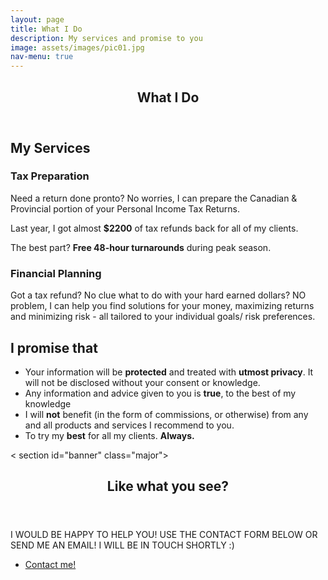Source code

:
 ```yaml
---
layout: page
title: What I Do
description: My services and promise to you
image: assets/images/pic01.jpg
nav-menu: true
---
```


<!-- Main -->
<div id="main" class="alt">

<!-- One -->
<section id="one">
	<div class="inner">
		<header class="major">
			<h1>What I Do</h1>
		</header>

<!-- Content -->
<h2 id="services">My Services</h2>
<div class="row">
	<div class="6u 12u$(small)">
		<h3>Tax Preparation</h3>
		<p>Need a return done pronto? No worries, I can prepare the Canadian & Provincial portion of your Personal Income Tax Returns.</p>
		<p>Last year, I got almost <b>$2200</b> of tax refunds back for all of my clients.</p>
		<p>The best part? <b>Free 48-hour turnarounds</b> during peak season.  </p>
	</div>
	<div class="6u$ 12u$(small)">
		<h3>Financial Planning</h3>
		<p>Got a tax refund? No clue what to do with your hard earned dollars? NO problem, I can help you find solutions for your money, maximizing returns and minimizing risk - all tailored to your individual goals/ risk preferences.</p>
	</div>
</div>

<div class="row">
	<div class="12u">
		<h2 id="promise">I promise that</h2>
		<ul>
    		<li>Your information will be <b>protected</b> and treated with <b>utmost privacy</b>. It will not be disclosed without your consent or knowledge.</li>
   			<li>Any information and advice given to you is <b>true</b>, to the best of my knowledge</li>
    		<li>I will <b>not</b> benefit (in the form of commissions, or otherwise) from any and all products and services I recommend to you.</li>
    		<li>To try my <b>best</b> for all my clients. <b>Always.</b></li>
		</ul>
	</div>
</div>

<div class="row">
	<div class="12u">
<		section id="banner" class="major">
    		<div class="inner">
        		<header class="major">
            		<h1>Like what you see?</h1>
        		</header>
        		<div class="content">
            		<p style="text-transform: uppercase;">I would be happy to help you! Use the contact form below or send me an email! I will be in touch shortly :)</p>
            		<ul class="actions">
                		<li><a href="#footer" class="button next scrolly">Contact me!</a></li>
            		</ul>
        		</div>
    		</div>
		</section>
	</div>
</div>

Work instructions:
Exactly as they appear above, write out all the entries, but not the images.

Answer:
Source code

:
 ```yaml
---
layout: page
title: What I Do
description: My services and promise to you
image: assets/images/pic01.jpg
nav-menu: true
---
```


<!-- Main -->
<div id="main" class="alt">

<!-- One -->
<section id="one">
	<div class="inner">
		<header class="major">
			<h1>What I Do</h1>
		</header>

<!-- Content -->
<h2 id="services">My Services</h2>
<div class="row">
	<div class="6u 12u$(small)">
		<h3>Tax Preparation</h3>
		<p>Need a return done pronto? No worries, I can prepare the Canadian & Provincial portion of your Personal Income Tax Returns.</p>
		<p>Last year, I got almost <b>$2200</b> of tax refunds back for all of my clients.</p>
		<p>The best part? <b>Free 48-hour turnarounds</b> during peak season.  </p>
	</div>
	<div class="6u$ 12u$(small)">
		<h3>Financial Planning</h3>
		<p>Got a tax refund? No clue what to do with your hard earned dollars? NO problem, I can help you find solutions for your money, maximizing returns and minimizing risk - all tailored to your individual goals/ risk preferences.</p>
	</div>
</div>

<div class="row">
	<div class="12u">
		<h2 id="promise">I promise that</h2>
		<ul>
    		<li>Your information will be <b>protected</b> and treated with <b>utmost privacy</b>. It will not be disclosed without your consent or knowledge.</li>
   			<li>Any information and advice given to you is <b>true</b>, to the best of my knowledge</li>
    		<li>I will <b>not</b> benefit (in the form of commissions, or otherwise) from any and all products and services I recommend to you.</li>
    		<li>To try my <b>best</b> for all my clients. <b>Always.</b></li>
		</ul>
	</div>
</div>

<div class="row">
	<div class="12u">
<		section id="banner" class="major">
    		<div class="inner">
        		<header class="major">
            		<h1>Like what you see?</h1>
        		</header>
        		<div class="content">
            		<p style="text-transform: uppercase;">I would be happy to help you! Use the contact form below or send me an email! I will be in touch shortly :)</p>
            		<ul class="actions">
                		<li><a href="#footer" class="button next scrolly">Contact me!</a></li>
            		</ul>
        		</div>
    		</div>
		</section>
	</div>
</div>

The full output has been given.